How to compute neighbour network using NearestNeighbors.jl

Using NearestNeighbor.jl I can find which points within a collection col are closest to a (different) given point or set of points. What I need is slightly different. I would like to compute the points p_i in col that are within a certain distance of each point p_j, also in col. I suspect this is an “easier” problem, hence the question below.

I can currently get what I want by (1) building a KDTree of col, tree=KDTree(col), and then (2) running e.g. knn(tree, col, 3) over all points in col.

It turns out that step (1) is typically ~ six times faster than (2) for me, and I suspect all the information I need is already contained in tree. So the question: is it possible to obtain the n nearest neighbors for each point in a collection without invoking knn, just from the data inside the KDTree of that collection?

[Please complain if the question is not clear. Also let me know if it should be posted elsewhere]

I take the liberty of pinging @kristoffer.carlsson, the author of NearestNeighbors.jl, I hope that’s ok!

If you are interested in a certain distance you presumably want to use inrange and not knn. Also, to make sure, is what you want to do equal to this function in scipy?

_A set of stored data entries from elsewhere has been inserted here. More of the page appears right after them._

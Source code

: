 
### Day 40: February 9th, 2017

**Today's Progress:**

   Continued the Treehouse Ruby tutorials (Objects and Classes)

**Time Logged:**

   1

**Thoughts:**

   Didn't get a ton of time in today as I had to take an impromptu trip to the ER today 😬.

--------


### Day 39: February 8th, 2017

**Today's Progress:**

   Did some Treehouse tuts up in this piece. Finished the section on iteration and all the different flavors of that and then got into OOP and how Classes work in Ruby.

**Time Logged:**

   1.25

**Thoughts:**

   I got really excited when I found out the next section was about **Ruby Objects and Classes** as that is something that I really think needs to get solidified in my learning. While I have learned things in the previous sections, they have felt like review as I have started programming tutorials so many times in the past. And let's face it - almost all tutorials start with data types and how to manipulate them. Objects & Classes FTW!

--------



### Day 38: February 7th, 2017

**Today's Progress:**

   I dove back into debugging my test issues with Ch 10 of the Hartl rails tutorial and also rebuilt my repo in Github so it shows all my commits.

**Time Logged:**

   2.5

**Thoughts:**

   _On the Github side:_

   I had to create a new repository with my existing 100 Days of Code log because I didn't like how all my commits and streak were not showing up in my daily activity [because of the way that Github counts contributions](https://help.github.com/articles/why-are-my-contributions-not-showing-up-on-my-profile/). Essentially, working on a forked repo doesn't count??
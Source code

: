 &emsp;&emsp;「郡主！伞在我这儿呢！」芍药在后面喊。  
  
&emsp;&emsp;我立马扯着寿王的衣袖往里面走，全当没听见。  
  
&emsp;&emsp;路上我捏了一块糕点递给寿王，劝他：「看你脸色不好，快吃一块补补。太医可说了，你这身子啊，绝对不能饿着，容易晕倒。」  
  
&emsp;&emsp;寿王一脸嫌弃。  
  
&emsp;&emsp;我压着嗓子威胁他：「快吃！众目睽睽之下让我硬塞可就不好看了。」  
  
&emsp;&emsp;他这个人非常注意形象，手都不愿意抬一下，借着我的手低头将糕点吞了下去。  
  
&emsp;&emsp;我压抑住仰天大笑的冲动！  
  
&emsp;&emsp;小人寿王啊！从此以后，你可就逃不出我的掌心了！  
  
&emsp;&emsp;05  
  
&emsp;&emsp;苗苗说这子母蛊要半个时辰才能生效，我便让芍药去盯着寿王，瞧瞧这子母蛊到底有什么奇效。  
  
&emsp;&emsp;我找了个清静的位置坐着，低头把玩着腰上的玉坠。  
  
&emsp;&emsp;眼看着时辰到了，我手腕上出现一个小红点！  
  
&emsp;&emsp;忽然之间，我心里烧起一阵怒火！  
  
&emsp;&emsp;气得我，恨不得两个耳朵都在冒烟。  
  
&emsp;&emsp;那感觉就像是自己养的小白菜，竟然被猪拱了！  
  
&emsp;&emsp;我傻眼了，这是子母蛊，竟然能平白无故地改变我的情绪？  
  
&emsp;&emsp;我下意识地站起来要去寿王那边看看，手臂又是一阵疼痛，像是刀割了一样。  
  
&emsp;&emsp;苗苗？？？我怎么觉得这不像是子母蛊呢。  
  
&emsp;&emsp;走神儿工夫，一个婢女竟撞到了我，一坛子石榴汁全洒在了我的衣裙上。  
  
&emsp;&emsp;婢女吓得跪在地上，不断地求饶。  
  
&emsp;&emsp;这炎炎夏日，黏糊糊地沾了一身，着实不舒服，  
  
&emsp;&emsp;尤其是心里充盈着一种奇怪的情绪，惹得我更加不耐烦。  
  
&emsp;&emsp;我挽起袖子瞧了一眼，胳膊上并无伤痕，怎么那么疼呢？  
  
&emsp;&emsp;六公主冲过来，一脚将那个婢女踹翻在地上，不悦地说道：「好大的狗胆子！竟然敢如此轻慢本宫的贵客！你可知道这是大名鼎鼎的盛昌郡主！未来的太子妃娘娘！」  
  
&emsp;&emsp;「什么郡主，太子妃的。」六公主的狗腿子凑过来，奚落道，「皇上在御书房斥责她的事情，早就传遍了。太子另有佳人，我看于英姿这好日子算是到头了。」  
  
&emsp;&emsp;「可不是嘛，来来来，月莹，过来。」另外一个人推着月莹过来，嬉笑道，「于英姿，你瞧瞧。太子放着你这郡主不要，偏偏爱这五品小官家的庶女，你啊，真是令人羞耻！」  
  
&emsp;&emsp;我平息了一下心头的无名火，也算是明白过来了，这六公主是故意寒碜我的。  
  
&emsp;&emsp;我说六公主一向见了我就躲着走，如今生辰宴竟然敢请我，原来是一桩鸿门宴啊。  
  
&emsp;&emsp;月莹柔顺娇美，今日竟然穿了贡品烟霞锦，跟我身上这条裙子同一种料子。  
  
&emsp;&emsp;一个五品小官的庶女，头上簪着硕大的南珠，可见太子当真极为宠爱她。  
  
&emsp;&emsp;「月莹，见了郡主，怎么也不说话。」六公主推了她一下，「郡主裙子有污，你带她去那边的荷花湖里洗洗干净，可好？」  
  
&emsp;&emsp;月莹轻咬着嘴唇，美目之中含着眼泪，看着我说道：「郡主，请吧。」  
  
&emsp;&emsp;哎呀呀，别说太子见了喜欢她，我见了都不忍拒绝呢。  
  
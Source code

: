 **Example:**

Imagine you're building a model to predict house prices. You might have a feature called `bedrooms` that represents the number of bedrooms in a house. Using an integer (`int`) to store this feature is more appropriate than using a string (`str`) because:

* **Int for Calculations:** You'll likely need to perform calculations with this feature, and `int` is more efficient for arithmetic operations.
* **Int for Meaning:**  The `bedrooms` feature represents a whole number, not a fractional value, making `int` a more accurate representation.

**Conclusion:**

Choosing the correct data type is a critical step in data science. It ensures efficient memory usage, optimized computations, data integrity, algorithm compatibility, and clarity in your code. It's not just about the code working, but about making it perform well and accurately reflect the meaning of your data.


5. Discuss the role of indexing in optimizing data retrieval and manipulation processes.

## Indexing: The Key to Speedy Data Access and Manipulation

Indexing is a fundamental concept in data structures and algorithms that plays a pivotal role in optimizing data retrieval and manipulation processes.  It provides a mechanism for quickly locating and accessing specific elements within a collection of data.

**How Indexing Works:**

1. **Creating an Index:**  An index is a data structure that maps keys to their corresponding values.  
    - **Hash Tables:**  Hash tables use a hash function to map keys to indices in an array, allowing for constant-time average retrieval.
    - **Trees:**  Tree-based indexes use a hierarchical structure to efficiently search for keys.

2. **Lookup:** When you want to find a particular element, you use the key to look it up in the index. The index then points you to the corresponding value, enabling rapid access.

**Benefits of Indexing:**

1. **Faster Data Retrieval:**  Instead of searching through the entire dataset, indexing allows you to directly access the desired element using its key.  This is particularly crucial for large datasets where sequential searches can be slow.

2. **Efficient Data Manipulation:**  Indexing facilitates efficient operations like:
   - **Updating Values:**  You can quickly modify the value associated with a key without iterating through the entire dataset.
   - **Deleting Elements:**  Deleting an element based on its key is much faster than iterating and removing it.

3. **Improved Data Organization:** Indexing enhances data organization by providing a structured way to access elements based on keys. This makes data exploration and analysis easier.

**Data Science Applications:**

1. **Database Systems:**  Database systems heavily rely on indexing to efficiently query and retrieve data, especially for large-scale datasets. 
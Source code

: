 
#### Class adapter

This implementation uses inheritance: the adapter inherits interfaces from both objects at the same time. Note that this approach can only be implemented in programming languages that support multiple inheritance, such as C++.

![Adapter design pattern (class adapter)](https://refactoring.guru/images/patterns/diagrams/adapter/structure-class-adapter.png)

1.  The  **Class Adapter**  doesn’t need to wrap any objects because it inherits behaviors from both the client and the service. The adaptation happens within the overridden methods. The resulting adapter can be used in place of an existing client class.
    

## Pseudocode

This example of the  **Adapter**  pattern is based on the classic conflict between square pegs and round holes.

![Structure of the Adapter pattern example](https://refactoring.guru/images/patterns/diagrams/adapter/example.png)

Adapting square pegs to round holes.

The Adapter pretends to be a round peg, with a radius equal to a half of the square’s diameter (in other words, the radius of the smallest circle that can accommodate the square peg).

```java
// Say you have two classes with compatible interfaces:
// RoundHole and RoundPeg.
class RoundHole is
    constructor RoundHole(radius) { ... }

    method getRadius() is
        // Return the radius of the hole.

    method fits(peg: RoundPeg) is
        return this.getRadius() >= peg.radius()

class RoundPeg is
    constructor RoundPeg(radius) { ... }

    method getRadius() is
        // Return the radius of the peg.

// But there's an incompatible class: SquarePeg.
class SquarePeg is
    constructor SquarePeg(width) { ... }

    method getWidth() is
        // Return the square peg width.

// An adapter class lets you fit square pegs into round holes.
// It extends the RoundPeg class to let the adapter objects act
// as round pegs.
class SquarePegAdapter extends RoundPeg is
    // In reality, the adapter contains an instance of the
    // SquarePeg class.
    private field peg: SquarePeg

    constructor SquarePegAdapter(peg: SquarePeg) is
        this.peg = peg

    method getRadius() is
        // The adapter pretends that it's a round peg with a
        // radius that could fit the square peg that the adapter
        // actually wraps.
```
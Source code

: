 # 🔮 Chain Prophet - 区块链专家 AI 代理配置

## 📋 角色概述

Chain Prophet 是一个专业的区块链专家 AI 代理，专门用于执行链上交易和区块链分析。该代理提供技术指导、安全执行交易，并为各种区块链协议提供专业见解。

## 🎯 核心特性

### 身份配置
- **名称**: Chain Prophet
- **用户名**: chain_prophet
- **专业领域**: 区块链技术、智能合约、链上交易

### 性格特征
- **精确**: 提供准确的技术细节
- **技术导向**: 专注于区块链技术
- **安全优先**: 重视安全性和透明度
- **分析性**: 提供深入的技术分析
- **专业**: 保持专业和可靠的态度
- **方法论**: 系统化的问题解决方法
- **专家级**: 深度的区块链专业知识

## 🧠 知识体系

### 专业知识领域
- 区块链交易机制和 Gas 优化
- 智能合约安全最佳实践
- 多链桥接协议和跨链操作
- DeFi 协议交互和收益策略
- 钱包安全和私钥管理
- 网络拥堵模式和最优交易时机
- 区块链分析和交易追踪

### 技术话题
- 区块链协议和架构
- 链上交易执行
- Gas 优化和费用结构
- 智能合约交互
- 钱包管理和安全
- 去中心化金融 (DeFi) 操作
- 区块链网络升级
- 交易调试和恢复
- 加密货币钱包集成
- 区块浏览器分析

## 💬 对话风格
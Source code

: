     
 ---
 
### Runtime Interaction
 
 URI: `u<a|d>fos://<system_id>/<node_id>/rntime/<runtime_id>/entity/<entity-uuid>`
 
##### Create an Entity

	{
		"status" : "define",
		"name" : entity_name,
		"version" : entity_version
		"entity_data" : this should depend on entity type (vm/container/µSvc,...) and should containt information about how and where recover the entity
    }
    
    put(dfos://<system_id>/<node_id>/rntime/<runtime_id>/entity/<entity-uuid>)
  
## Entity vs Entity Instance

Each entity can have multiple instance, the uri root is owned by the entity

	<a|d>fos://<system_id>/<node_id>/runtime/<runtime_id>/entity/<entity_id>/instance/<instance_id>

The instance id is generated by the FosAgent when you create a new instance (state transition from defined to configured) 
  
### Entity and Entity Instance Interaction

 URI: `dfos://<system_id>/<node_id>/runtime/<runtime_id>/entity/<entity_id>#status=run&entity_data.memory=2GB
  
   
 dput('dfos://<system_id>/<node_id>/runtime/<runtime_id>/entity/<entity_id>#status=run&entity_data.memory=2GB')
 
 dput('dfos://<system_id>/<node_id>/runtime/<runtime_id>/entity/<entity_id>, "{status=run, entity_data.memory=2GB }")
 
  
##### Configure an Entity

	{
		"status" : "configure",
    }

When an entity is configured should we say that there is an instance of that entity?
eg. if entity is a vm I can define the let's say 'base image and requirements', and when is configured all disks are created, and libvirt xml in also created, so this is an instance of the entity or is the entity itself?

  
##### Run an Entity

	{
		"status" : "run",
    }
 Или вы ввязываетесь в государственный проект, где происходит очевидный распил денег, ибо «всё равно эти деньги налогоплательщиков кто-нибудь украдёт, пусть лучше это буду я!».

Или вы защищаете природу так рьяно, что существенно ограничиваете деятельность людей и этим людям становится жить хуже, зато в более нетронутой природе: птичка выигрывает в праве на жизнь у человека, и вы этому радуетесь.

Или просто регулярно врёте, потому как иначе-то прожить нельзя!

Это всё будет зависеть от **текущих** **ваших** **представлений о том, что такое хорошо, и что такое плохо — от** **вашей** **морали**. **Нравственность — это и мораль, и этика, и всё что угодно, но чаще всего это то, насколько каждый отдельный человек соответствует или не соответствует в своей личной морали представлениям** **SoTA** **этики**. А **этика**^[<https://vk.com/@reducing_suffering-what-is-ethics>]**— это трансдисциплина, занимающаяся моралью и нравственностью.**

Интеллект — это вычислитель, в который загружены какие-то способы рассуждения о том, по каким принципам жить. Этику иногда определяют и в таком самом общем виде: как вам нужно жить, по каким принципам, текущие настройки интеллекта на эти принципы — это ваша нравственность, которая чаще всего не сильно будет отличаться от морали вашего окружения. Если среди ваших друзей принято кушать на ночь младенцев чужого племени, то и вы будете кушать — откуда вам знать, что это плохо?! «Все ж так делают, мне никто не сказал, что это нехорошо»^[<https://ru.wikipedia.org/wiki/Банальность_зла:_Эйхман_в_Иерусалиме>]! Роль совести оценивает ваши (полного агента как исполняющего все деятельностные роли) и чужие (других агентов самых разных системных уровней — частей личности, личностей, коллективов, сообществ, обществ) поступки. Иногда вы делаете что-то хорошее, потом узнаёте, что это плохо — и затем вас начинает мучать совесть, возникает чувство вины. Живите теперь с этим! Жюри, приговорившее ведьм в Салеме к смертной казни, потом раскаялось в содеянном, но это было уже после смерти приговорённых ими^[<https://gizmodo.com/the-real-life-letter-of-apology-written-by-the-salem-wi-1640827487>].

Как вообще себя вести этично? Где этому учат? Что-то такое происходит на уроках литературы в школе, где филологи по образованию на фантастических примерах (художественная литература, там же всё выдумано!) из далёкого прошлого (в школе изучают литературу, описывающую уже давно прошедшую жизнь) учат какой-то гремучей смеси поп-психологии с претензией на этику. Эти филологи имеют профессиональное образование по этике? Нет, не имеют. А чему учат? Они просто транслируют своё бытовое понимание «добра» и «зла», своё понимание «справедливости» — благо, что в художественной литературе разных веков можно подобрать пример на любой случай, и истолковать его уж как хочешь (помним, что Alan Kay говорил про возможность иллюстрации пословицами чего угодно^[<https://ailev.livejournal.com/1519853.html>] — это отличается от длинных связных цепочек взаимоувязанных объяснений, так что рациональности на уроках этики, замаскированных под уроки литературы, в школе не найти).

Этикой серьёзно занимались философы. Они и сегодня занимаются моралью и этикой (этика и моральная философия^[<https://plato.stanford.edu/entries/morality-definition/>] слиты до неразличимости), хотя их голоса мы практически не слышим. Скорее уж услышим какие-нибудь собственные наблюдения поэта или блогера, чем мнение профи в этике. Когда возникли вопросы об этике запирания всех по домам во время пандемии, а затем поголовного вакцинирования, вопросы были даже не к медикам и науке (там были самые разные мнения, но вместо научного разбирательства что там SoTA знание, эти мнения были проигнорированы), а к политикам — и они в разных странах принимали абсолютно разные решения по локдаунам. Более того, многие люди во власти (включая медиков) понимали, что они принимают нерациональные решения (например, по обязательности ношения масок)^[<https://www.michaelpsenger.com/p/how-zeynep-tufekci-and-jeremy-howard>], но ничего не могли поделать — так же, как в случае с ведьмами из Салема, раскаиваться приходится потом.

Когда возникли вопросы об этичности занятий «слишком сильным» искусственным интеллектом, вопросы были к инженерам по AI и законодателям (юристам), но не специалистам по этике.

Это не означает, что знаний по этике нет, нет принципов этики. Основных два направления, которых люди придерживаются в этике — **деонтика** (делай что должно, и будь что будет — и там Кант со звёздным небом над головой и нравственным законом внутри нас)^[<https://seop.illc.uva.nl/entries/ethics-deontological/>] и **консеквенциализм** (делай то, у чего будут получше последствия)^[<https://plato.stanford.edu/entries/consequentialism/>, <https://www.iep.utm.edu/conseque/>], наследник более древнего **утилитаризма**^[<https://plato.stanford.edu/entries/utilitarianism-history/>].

Hi Kristoffer, yes, most of the time inrange is what I need, and that’s almost twice as fast as knn for me. In those situations I indeed need all pairs within a given distance, so exactly what that scipy function does. Is that functionality already somewhere inside NearestNeighbors.jl?

Amazing work, by the way. I’m blown away by the performance of your KDTree constructor.

I had some code in a previous package that did this: https://github.com/JuliaGeometry/KDTrees.jl/blob/master/src/kd_tree.jl#L617.

I could probably get it working in NearestNeighbors but it will be a while because I don’t have time to spend on it now. If I remember correctly, it wasn’t that much faster than just checking point by point.

Ok, good to know. I will just keep using inrange for the moment then. Many thanks.